Registry: FeatureUsage

Maurice posted on LinkedIn recently about one of the FeatureUsage Registry key subkeys; specifically, the AppSwitched subkey. Being somewhat, maybe even only slightly aware of the Windows Registry, I read the post with casual, even mild interest. 

Someone posted recently that cybersecurity runs on caffeine and sarcasm...I've got my cup of coffee right in front of me, and I've placed the sarcasm in front of us all.  ;-)

The RegRipper featureusage plugin was originally written in 2019, and includes a reference to a Crowdstrike blog post written in 2020, authored by Jai Minton (who is now with Huntress). The figure to the right was captured from the blog post, and provides a succinct description of how the AppSwitched key is populated. Specifically, Jai stated, "This key provides the number of times an application switched focus (was left-clicked on the taskbar)." This helps us understand a bit more about process execution, as for the application to exist on the taskbar and to have it's focus switched, that application has to have been executed.
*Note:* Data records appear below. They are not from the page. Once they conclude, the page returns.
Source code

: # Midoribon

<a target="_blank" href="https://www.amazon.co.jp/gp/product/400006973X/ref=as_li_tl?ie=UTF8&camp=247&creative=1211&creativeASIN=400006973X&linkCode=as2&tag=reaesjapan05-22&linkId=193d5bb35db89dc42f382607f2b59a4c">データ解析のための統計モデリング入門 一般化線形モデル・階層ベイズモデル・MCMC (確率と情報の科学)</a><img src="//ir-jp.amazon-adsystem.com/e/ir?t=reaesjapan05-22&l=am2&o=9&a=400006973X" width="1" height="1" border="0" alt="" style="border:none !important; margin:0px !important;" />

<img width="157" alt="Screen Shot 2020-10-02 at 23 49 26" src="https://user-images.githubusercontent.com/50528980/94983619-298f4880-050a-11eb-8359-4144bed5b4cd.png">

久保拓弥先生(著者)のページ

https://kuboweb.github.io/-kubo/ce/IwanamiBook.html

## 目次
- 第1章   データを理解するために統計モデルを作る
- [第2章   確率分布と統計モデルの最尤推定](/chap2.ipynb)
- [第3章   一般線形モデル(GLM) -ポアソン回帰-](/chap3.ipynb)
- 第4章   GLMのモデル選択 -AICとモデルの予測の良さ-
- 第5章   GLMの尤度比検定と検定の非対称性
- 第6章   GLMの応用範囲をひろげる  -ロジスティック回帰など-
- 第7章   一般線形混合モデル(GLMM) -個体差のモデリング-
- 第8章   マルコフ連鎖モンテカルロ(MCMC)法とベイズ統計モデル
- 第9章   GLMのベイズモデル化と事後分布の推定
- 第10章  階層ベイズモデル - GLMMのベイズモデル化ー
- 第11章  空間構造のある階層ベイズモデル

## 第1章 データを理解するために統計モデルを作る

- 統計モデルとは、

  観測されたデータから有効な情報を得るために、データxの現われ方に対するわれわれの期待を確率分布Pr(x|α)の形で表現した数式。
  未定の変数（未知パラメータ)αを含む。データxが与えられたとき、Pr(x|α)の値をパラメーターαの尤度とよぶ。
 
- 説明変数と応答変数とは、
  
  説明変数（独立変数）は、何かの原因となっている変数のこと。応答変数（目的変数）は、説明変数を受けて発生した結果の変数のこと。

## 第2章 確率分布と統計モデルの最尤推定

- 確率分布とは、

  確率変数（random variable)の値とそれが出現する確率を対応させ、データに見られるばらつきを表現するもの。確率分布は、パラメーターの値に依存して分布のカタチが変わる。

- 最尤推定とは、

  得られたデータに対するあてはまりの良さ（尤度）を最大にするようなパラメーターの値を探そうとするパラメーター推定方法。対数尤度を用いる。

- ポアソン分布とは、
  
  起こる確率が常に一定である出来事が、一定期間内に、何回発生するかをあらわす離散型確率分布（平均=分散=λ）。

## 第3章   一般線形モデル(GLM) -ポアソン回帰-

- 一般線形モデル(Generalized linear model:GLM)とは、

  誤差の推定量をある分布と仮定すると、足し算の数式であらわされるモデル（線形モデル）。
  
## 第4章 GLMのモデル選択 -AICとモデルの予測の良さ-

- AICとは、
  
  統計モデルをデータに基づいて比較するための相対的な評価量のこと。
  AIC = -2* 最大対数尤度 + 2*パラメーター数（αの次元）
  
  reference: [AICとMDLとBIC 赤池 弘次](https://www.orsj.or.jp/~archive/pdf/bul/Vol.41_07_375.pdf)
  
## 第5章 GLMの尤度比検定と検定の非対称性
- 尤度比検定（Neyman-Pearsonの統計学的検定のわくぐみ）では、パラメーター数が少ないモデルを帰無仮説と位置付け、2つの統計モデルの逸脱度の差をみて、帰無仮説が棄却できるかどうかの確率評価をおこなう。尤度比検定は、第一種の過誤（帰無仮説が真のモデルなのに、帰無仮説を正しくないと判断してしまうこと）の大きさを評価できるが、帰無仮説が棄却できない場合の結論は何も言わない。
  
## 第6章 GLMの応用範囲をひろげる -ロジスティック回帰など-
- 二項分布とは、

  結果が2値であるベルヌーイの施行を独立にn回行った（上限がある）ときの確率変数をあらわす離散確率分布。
After finding and reading the blog post, I wrote a brief blog post here on this blog that mentioned the Registry key, and referenced Jai's blog post.

To Maurice's point, this is, in fact, a valuable artifact, so kudos to Maurice for pointing it out and mentioning it again. If you read through the comments to Maurice's post, there are some hints there as to how to use the value data in your analysis. As you'll note, neither the value names nor the data itself  includes a timestamp, but the AppSwitched subkey does have a LastWrite time, and this can be included in a timeline. The value names can be used as pivot points into a timeline, adding something of a "third dimension" to timeline analysis. You can use this alongside timestamped information, such as Prefetch entries, Registry data, SRUM DB data, etc.